Elite endurance athletes must practice these eating habits to be successful. Running and other endurance sports are so ultra-competitive at the international level that even the most gifted racers cannot win with inferior training methods or dietary practices. The five habits I have identified have become universal across all endurance disciplines and national boundaries because they work better than the alternatives.
Yet these same five habits foster a healthy relationship with food. Eating everything works against a fear of eating particular foods or food groups. Focusing on overall quality is a saner way to maintain high dietary standards than selecting foods based on some weird conceptual stand-in for quality (such as how long humans have presumably been eating the various food types).

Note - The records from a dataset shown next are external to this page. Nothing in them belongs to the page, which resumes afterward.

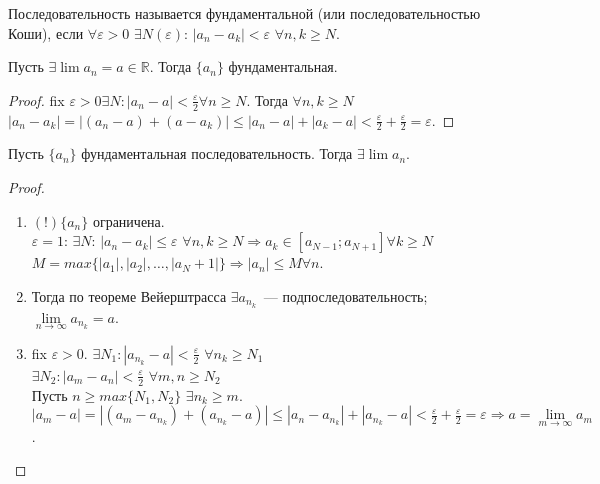 \documentclass{article}
\begin{document}
	\begin{definition}
		Последовательность называется фундаментальной (или последовательностью Коши), если $\forall \varepsilon > 0$ $\exists N(\varepsilon)$: $|a_n - a_k| < \varepsilon$ $\forall n, k \geqslant N$.
	\end{definition}
	\begin{statement}
		Пусть $\exists \lim a_n = a \in \mathbb{R}$. Тогда $\{a_n\}$ фундаментальная.
	\end{statement}
	\begin{proof}
		fix $\varepsilon > 0 \exists N: |a_n - a| < \frac{\varepsilon}{2} \forall n \geqslant N$. Тогда $\forall n, k \geqslant N$ $|a_n - a_k| = |(a_n - a) + (a - a_k)| \leqslant |a_n - a| + |a_k - a| < \frac{\varepsilon}{2} + \frac{\varepsilon}{2} = \varepsilon$.
	\end{proof}
	\begin{theorem}[Коши]
		Пусть $\{a_n\}$ фундаментальная последовательность. Тогда $\exists \lim a_n$.
	\end{theorem}
	\begin{proof}
		\begin{enumerate}[1)]
			\item $(!) \{a_n\}$ ограничена. \\
			$\varepsilon = 1$: $\exists N$: $|a_n - a_k| \leqslant \varepsilon$ $\forall n, k \geqslant N \Rightarrow a_k \in [a_{N - 1}; a_{N + 1}] \forall k \geqslant N$ \\
			$M = max\{|a_1|, |a_2|, \dots, |a_N + 1|\} \Rightarrow |a_n| \leqslant M \forall n$.
			\item Тогда по теореме Вейерштрасса $\exists a_{n_k}$~--- подпоследовательность; $\lim \limits_{n \rightarrow \infty} a_{n_k} = a$.
			\item fix $\varepsilon > 0$. $\exists N_1: |a_{n_k} - a| < \frac{\varepsilon}{2}$ $\forall n_k \geqslant N_1$ \\
			$\exists N_2: |a_m - a_n| < \frac{\varepsilon}{2}$ $\forall m, n \geqslant N_2$ \\
			Пусть $n \geqslant max\{N_1, N_2\}$ $\exists n_k \geqslant m$. \\
			$|a_m - a| = |(a_m - a_{n_k}) + (a_{n_k} - a)| \leqslant |a_n - a_{n_k}| + |a_{n_k} - a| < \frac{\varepsilon}{2} + \frac{\varepsilon}{2} = \varepsilon \Rightarrow a = \lim \limits_{m \rightarrow \infty} a_m$.
		\end{enumerate}
	\end{proof}
\end{document}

Maintaining a carbohydrate-centered diet promotes a healthy relationship with food because every major traditional cultural cuisine is carb-centered: rice-centered in India and China, potato-centered in the United Kingdom, bread-centered in central Europe, et cetera. Elite endurance athletes eat in culturally normal ways, but with above-average quality standards. This allows them to continue to enjoy familiar foods from their youth, share holiday feasts with family and restaurant meals with friends, and just feel as though they are not continuously swimming against the tide with their diet.
Eating plenty is salutary because it is how we are meant to regulate the amount of food we eat. It’s how animals and infants do it. But in the modern world, most people lose the ability to listen to their body and to eat according to its signals. We either mindlessly overeat because the television tells us to or we decide our body cannot be trusted and eat consistently less than our body asks for fear of gaining weight. But the leanest athletes, the pros, let their bodies call the shots.
Eating individually encourages a healthy relationship with food in a similar way. Nearly all popular diets at least tacitly discourage individuality, forcing all of their followers to start over with a one-size-fits-all solution instead of allowing them to simply improve their existing (and presumably preferred) eating habits. Elite athletes allow themselves to customize their healthy diet to satisfy their personal preferences. They also pay attention to how different eating patterns affect their body and tweak them accordingly, not worrying about what everyone else is doing.
If you’re genuinely afraid of meat, or grains, or sugar, or dairy, or some other nutrient or food type; if you worry a lot about eating the wrong things, and feel guilty when you do; if you have a history of trying extreme diets; or if maintaining your current dietary standards feels like work to you, then try something different. Try eating like the healthiest and happiest eaters on earth, who just happen to be the world’s best practitioners of the sport you love.